Yahoo! JAPANの“リッチ広告”に見る、ユーザーに受け入れられやすいブランディング広告のクリエイティブ
はじめに
こんにちは、デザイナーの高田です。
以前からこのnoteでは、動画視聴後の検索行動を促すための広告クリエイティブの特徴をまとめた「サーチリフトのための4原則(前編、後編)」や、Yahoo!プレミアム広告やYahoo!広告 ディスプレイ広告に動画を掲載する上で基本的に留意すべきポイントをまとめた「動画広告の4原則」など、広告クリエイティブに対するノウハウをお伝えしてきました。

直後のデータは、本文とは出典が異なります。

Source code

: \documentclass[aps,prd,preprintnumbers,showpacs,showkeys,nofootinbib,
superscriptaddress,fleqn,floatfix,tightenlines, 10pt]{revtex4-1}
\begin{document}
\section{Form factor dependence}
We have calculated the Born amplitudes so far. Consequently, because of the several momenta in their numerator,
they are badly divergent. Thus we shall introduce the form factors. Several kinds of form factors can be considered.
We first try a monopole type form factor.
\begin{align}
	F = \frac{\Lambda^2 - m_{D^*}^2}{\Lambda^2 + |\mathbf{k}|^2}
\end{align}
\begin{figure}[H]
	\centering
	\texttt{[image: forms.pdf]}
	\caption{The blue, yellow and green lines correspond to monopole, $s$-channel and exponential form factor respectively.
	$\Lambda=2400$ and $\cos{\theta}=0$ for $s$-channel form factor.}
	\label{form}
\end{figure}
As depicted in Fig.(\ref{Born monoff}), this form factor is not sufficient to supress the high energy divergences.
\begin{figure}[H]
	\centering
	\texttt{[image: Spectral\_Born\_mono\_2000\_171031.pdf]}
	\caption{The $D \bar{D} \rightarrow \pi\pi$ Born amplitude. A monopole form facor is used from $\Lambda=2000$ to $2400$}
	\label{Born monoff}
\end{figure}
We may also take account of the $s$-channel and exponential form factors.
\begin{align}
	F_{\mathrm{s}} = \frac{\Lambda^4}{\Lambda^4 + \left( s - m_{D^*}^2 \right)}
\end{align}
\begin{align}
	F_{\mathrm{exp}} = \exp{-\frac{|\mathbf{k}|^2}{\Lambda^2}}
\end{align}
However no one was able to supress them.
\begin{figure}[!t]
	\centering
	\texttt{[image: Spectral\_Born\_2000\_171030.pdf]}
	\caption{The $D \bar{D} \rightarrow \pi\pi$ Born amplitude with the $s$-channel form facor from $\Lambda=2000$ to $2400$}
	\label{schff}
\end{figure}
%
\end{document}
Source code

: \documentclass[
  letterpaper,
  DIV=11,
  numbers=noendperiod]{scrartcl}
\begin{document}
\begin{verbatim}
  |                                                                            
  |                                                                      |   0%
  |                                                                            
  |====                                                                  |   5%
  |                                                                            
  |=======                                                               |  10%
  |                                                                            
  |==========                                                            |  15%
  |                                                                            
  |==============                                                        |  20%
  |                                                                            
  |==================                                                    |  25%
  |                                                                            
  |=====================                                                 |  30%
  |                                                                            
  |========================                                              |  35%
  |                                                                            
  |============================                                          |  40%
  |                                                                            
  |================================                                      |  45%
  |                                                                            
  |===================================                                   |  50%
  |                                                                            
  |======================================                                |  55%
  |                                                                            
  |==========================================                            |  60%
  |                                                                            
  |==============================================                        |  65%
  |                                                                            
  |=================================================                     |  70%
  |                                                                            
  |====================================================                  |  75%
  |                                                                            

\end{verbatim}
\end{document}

今回のこの記事では、PC向けの広告商品である「Yahoo! JAPANブランドパネル」のうち、特に“リッチ広告”と呼んでいる以下の商品を対象に、「どんなクリエイティブ上の特徴を持った広告がユーザーに受け入れられやすいか」ということをお伝えいたします。

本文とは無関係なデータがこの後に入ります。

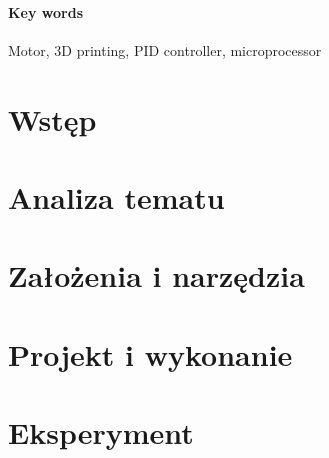 \documentclass[a4paper,twoside,12pt]{book}
\begin{document}
\subsubsection*{Key words}  
\begin{otherlanguage}{british}
Motor, 3D printing, PID controller, microprocessor
\end{otherlanguage}

\tableofcontents

\setcounter{stronyPozaNumeracja}{\value{page}}
\mainmatter
\pagestyle{empty}

\cleardoublepage

\pagestyle{NumeryStronNazwyRozdzialow}


\chapter{Wstęp}


\chapter{Analiza tematu}


\chapter{Założenia i narzędzia}


\chapter{Projekt i wykonanie}


\chapter{Eksperyment}

\end{document}
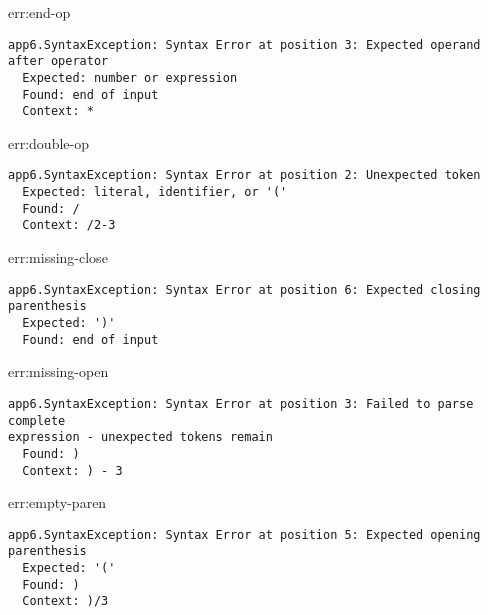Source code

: \begin{error}{err:end-op}
\begin{verbatim}
app6.SyntaxException: Syntax Error at position 3: Expected operand after operator
  Expected: number or expression
  Found: end of input
  Context: *
\end{verbatim}
\end{error}

\begin{error}{err:double-op}
\begin{verbatim}
app6.SyntaxException: Syntax Error at position 2: Unexpected token
  Expected: literal, identifier, or '('
  Found: /
  Context: /2-3
\end{verbatim}
\end{error}

\begin{error}{err:missing-close}
\begin{verbatim}
app6.SyntaxException: Syntax Error at position 6: Expected closing parenthesis
  Expected: ')'
  Found: end of input
\end{verbatim}
\end{error}

\begin{error}{err:missing-open}
\begin{verbatim}
app6.SyntaxException: Syntax Error at position 3: Failed to parse complete
expression - unexpected tokens remain
  Found: )
  Context: ) - 3
\end{verbatim}
\end{error}

\begin{error}{err:empty-paren}
\begin{verbatim}
app6.SyntaxException: Syntax Error at position 5: Expected opening parenthesis
  Expected: '('
  Found: )
  Context: )/3
\end{verbatim}
\end{error}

・Yahoo! JAPANブランドパネル トップインパクト パノラマ
・Yahoo! JAPANブランドパネル トップインパクト クインティ
・Yahoo! JAPANブランドパネル トップインパクト スクエア
マーケティングファネルと「Yahoo! JAPAN ブランド効果測定」について
具体的なポイントに触れる前に、マーケティング活動全般で用いられる考え方「マーケティングファネル」と、ヤフーが実施している調査「Yahoo! JAPAN ブランド効果測定」について少し説明させてください。
マーケティングに関わる方にとっては基本的な知識かと思いますが、ユーザーがある商品を購買するまでにたどるプロセスを分解し、説明するときによく用いられるモデルとして「マーケティングファネル」というものがあります。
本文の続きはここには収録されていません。